“The right to think and believe what they want”
This article was authored by Lauren Thomas, Online Professional Community Manager at the Australian Childhood Foundation.
Article 14 of the United Nations Convention on the Rights of the Child states that “Children have the right to think and believe what they want and to practise their religion, so long as they are not stopping other people from enjoying their rights. Parents should guide children on these matters.”
The charter of rights came to mind after reading that video has emerged of Australian children aged six to 13 calling for an end of democracy in Australia, declaring that they will fight to destroy it. You can watch here.
Australia’s Race Discrimination Commissioner condemned the video via twitter (@timsout) describing it as an “abhorrent display of extremism”.
But this video is concerning for more than issues of race and democracy. As a passionate believer in the rights of children, I want all children to have access to their rights regardless of race, gender, religion or country of origin.
These children have the right to think and believe what they want – article 14 makes that very clear. But article 36 states that “Children should be protected from any activities that could harm their development”.

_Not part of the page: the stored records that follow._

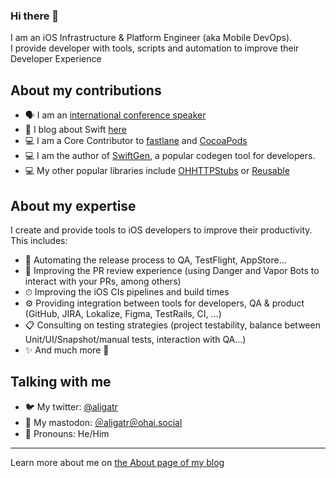 ### Hi there 👋

I am an iOS Infrastructure & Platform Engineer (aka Mobile DevOps).  
I provide developer with tools, scripts and automation to improve their Developer Experience

## About my contributions

 - 🗣 I am an [international conference speaker](https://github.com/AliSoftware/talks)
 - 📝 I blog about Swift [here](https://alisoftware.github.io)
 - 💻 I am a Core Contributor to [fastlane](https://github.com/fastlane/fastlane#fastlane-team) and [CocoaPods](https://cocoapods.org/about)
 - 💻 I am the author of [SwiftGen](https://github.com/SwiftGen/SwiftGen), a popular codegen tool for developers.
 - 💻 My other popular libraries include [OHHTTPStubs](https://github.com/AliSoftware/OHHTTPStubs) or [Reusable](https://github.com/AliSoftware/Reusable)

## About my expertise

I create and provide tools to iOS developers to improve their productivity. This includes:
  - 🤖 Automating the release process to QA, TestFlight, AppStore…
  - 👥 Improving the PR review experience (using Danger and Vapor Bots to interact with your PRs, among others)
  - ⏱ Improving the iOS CIs pipelines and build times
  - ⚙️ Providing integration between tools for developers, QA & product (GitHub, JIRA, Lokalize, Figma, TestRails, CI, …)
  - 📋 Consulting on testing strategies (project testability, balance between Unit/UI/Snapshot/manual tests, interaction with QA…)
  - ✨ And much more 🙂

## Talking with me

- 🐦 My twitter: [@aligatr](https://twitter.com/aligatr)
- 🐘 My mastodon: <a rel="me" href="https://ohai.social/@aligatr">＠aligatr＠ohai.social</a>
- 💬 Pronouns: He/Him

---

Learn more about me on [the About page of my blog](https://alisoftware.github.io/about/)
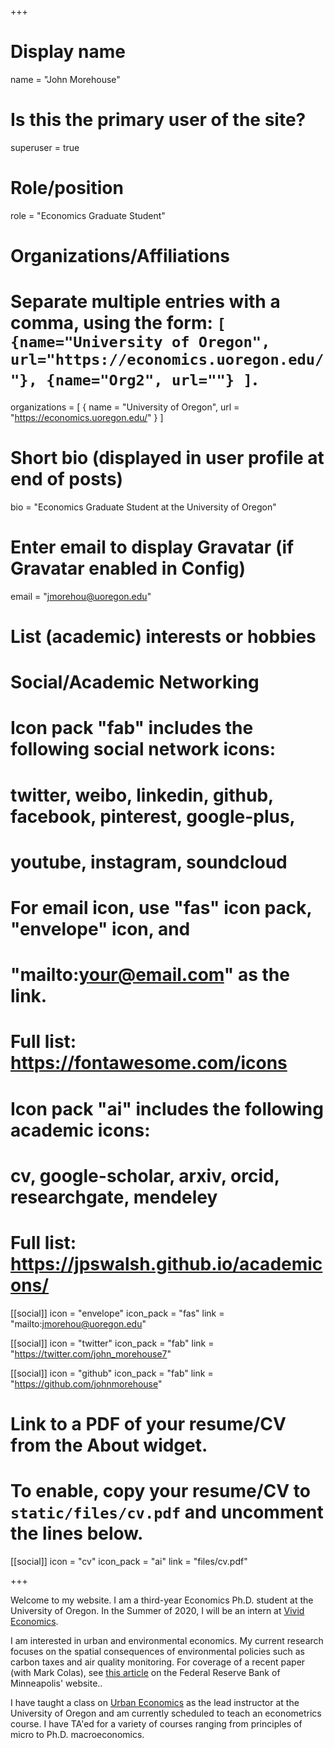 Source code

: +++
# Display name
name = "John Morehouse"

# Is this the primary user of the site?
superuser = true

# Role/position
role = "Economics Graduate Student"

# Organizations/Affiliations
#   Separate multiple entries with a comma, using the form: `[ {name="University of Oregon", url="https://economics.uoregon.edu/"}, {name="Org2", url=""} ]`.
organizations = [ { name = "University of Oregon", url = "https://economics.uoregon.edu/" } ]

# Short bio (displayed in user profile at end of posts)
bio = "Economics Graduate Student at the University of Oregon"

# Enter email to display Gravatar (if Gravatar enabled in Config)
email = "jmorehou@uoregon.edu"

# List (academic) interests or hobbies


# Social/Academic Networking
#
# Icon pack "fab" includes the following social network icons:
#
#   twitter, weibo, linkedin, github, facebook, pinterest, google-plus,
#   youtube, instagram, soundcloud
#
#   For email icon, use "fas" icon pack, "envelope" icon, and
#   "mailto:your@email.com" as the link.
#
#   Full list: https://fontawesome.com/icons
#
# Icon pack "ai" includes the following academic icons:
#
#   cv, google-scholar, arxiv, orcid, researchgate, mendeley
#
#   Full list: https://jpswalsh.github.io/academicons/


[[social]]
  icon = "envelope"
  icon_pack = "fas"
  link = "mailto:jmorehou@uoregon.edu"




[[social]]
  icon = "twitter"
  icon_pack = "fab"
  link = "https://twitter.com/john_morehouse7"


[[social]]
  icon = "github"
  icon_pack = "fab"
  link = "https://github.com/johnmorehouse"

# Link to a PDF of your resume/CV from the About widget.
# To enable, copy your resume/CV to `static/files/cv.pdf` and uncomment the lines below.
 [[social]]
   icon = "cv"
 icon_pack = "ai"
 link = "files/cv.pdf"




+++


Welcome to my website. I am a third-year Economics Ph.D. student at the University of Oregon. In the Summer of 2020, I will be an intern at [Vivid Economics](https://www.vivideconomics.com/).


I am interested in urban and environmental economics. My current research focuses on the spatial consequences of environmental policies such as carbon taxes and air quality monitoring. For coverage of a recent paper (with Mark Colas), see [this article](https://www.minneapolisfed.org/article/2020/california-green-rush) on the Federal Reserve Bank of Minneapolis' website..

I have taught a class on [Urban Economics](https://github.com/johnmorehouse/EC330_UrbanEcon/blob/master/README.md) as the lead instructor at the University of Oregon and am currently scheduled to teach an econometrics course. I have TA'ed for a variety of courses ranging from principles of micro to Ph.D. macroeconomics. 


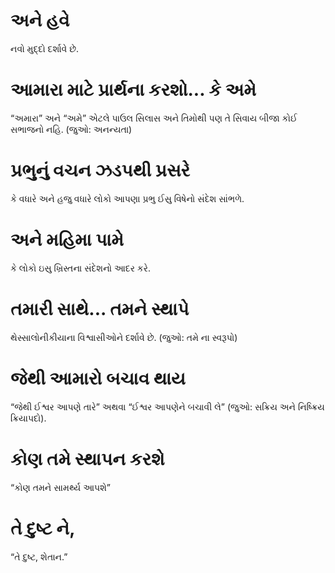 # અને હવે 

 નવો મુદ્દો દર્શાવે છે.
# આમારા માટે પ્રાર્થના કરશો... કે અમે 

 “અમારા” અને “અમે” એટલે પાઉલ સિલાસ અને તિમોથી પણ તે સિવાય બીજા કોઈ સભાજનો નહિ. (જુઓ: અનન્યતા)
# પ્રભુનું વચન ઝડપથી પ્રસરે 

 કે વધારે અને હજુ વધારે લોકો આપણા પ્રભુ ઈસુ વિષેનો સંદેશ સાંભળે.
# અને મહિમા પામે 

 કે લોકો ઇસુ ખ્રિસ્તના સંદેશનો આદર કરે.
# તમારી સાથે... તમને સ્થાપે 

 થેસ્સાલોનીકીયાના વિશ્વાસીઓને દર્શાવે છે. (જુઓ: તમે ના સ્વરૂપો)
# જેથી આમારો બચાવ થાય 

 “જેથી ઈશ્વર આપણે તારે” અથવા “ઈશ્વર આપણેને બચાવી લે” (જુઓ: સક્રિય અને નિષ્ક્રિય ક્રિયાપદો).
# કોણ તમે સ્થાપન કરશે 

 “કોણ તમને સામર્થ્ય આપશે”
# તે દુષ્ટ ને, 

 “તે દુષ્ટ, શેતાન.”  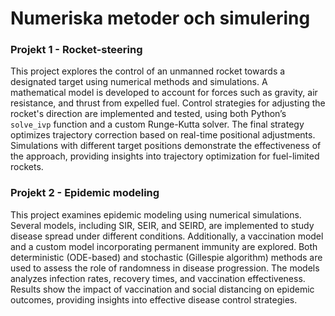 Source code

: # Numeriska metoder och simulering 

### Projekt 1 - Rocket-steering
This project explores the control of an unmanned rocket towards a designated target using numerical methods and simulations. A mathematical model is developed to account for forces such as gravity, air resistance, and thrust from expelled fuel. Control strategies for adjusting the rocket's direction are implemented and tested, using both Python’s `solve_ivp` function and a custom Runge-Kutta solver. The final strategy optimizes trajectory correction based on real-time positional adjustments. Simulations with different target positions demonstrate the effectiveness of the approach, providing insights into trajectory optimization for fuel-limited rockets.

### Projekt 2 - Epidemic modeling
This project examines epidemic modeling using numerical simulations. Several models, including SIR, SEIR, and SEIRD, are implemented to study disease spread under different conditions. Additionally, a vaccination model and a custom model incorporating permanent immunity are explored. Both deterministic (ODE-based) and stochastic (Gillespie algorithm) methods are used to assess the role of randomness in disease progression. The models analyzes infection rates, recovery times, and vaccination effectiveness. Results show the impact of vaccination and social distancing on epidemic outcomes, providing insights into effective disease control strategies.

So beyond the questions in the media around how these beliefs might harm our country, our culture or our families, I am wondering today about how such lessons about the world might harm the children themselves.
Children learn to understand the world around them, and make sense of it, through the key relationships in their lives. My concerns are not about religion, I support the right to think and believe whatever you choose. My concerns are for welfare; the children in this video have been taught to experience the world as full of hate, and to understand violence as a necessary and acceptable means of obtaining a goal. They are ideologically committing to a life of violence – even from the age of 6. I believe this lack of safety, the normalisation of violence and the commitment to its continuation is problematic for development at a neurobiological and physiological level, not to mention psychological.
And so I am pondering a democratic – and ethical – dilemma of rights;
How do we promote the rights to freedom of speech, thought and belief whilst at the same time balancing the rights to safety and healthy development?
How do we protect the development of children in Australia? Particularly from the potentially harmful beliefs that their parents/carers/mentors have a right to espouse and encourage them in?
Where do you think the line is?
As professionals working with children, how do you walk the line or hold it in practise?